• _What is being asked_
Among the lines below, return each one that contains the word "coarse".

Pictures paired with source code:
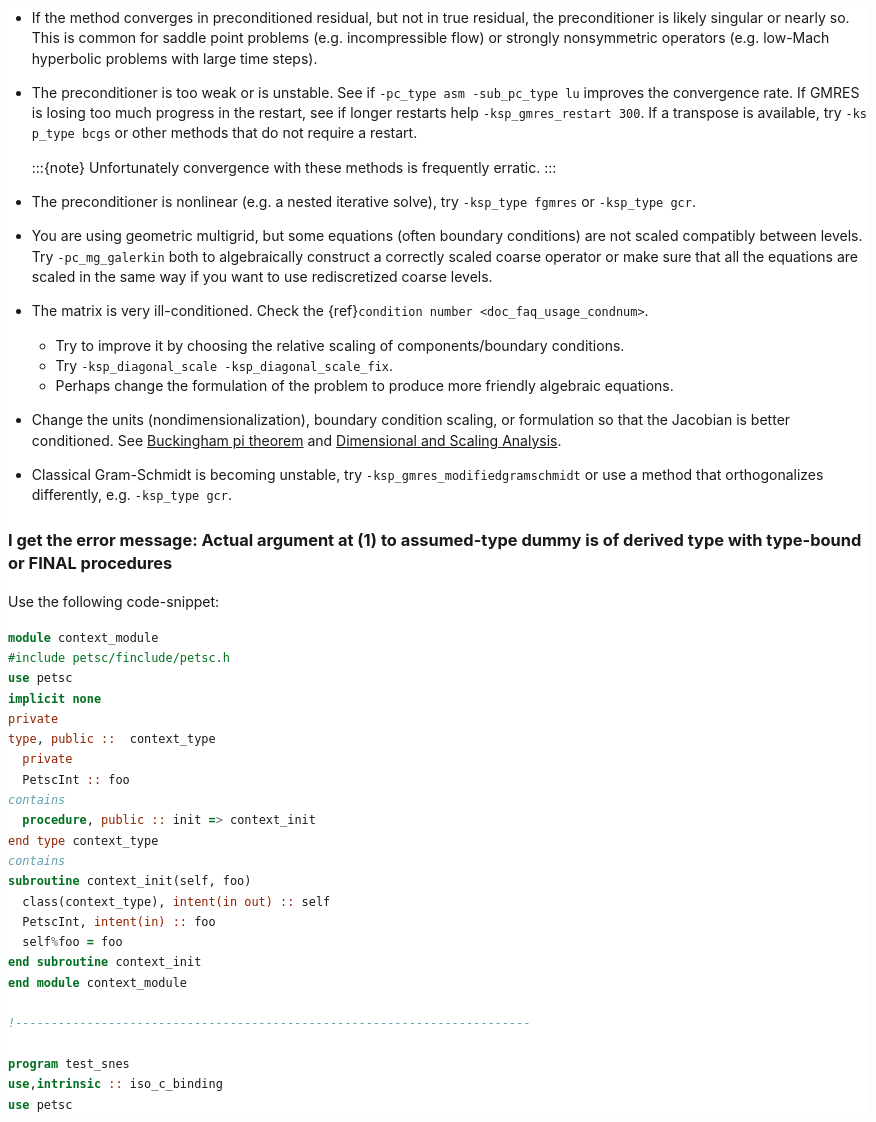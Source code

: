 - If the method converges in preconditioned residual, but not in true residual, the
  preconditioner is likely singular or nearly so. This is common for saddle point problems
  (e.g. incompressible flow) or strongly nonsymmetric operators (e.g. low-Mach hyperbolic
  problems with large time steps).

- The preconditioner is too weak or is unstable. See if `-pc_type asm -sub_pc_type lu`
  improves the convergence rate. If GMRES is losing too much progress in the restart, see
  if longer restarts help `-ksp_gmres_restart 300`. If a transpose is available, try
  `-ksp_type bcgs` or other methods that do not require a restart.

  :::{note}
  Unfortunately convergence with these methods is frequently erratic.
  :::

- The preconditioner is nonlinear (e.g. a nested iterative solve), try `-ksp_type
  fgmres` or `-ksp_type gcr`.

- You are using geometric multigrid, but some equations (often boundary conditions) are
  not scaled compatibly between levels. Try `-pc_mg_galerkin` both to algebraically
  construct a correctly scaled coarse operator or make sure that all the equations are
  scaled in the same way if you want to use rediscretized coarse levels.

- The matrix is very ill-conditioned. Check the {ref}`condition number <doc_faq_usage_condnum>`.

  - Try to improve it by choosing the relative scaling of components/boundary conditions.
  - Try `-ksp_diagonal_scale -ksp_diagonal_scale_fix`.
  - Perhaps change the formulation of the problem to produce more friendly algebraic
    equations.

- Change the units (nondimensionalization), boundary condition scaling, or formulation so
  that the Jacobian is better conditioned. See [Buckingham pi theorem](https://en.wikipedia.org/wiki/Buckingham_%CF%80_theorem) and [Dimensional and
  Scaling Analysis](https://epubs.siam.org/doi/pdf/10.1137/16M1107127).

- Classical Gram-Schmidt is becoming unstable, try `-ksp_gmres_modifiedgramschmidt` or
  use a method that orthogonalizes differently, e.g. `-ksp_type gcr`.

### I get the error message: Actual argument at (1) to assumed-type dummy is of derived type with type-bound or FINAL procedures

Use the following code-snippet:

```fortran
module context_module
#include petsc/finclude/petsc.h
use petsc
implicit none
private
type, public ::  context_type
  private
  PetscInt :: foo
contains
  procedure, public :: init => context_init
end type context_type
contains
subroutine context_init(self, foo)
  class(context_type), intent(in out) :: self
  PetscInt, intent(in) :: foo
  self%foo = foo
end subroutine context_init
end module context_module

!------------------------------------------------------------------------

program test_snes
use,intrinsic :: iso_c_binding
use petsc
```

• _Solved exercise_
  construct a correctly scaled coarse operator or make sure that all the equations are
  scaled in the same way if you want to use rediscretized coarse levels.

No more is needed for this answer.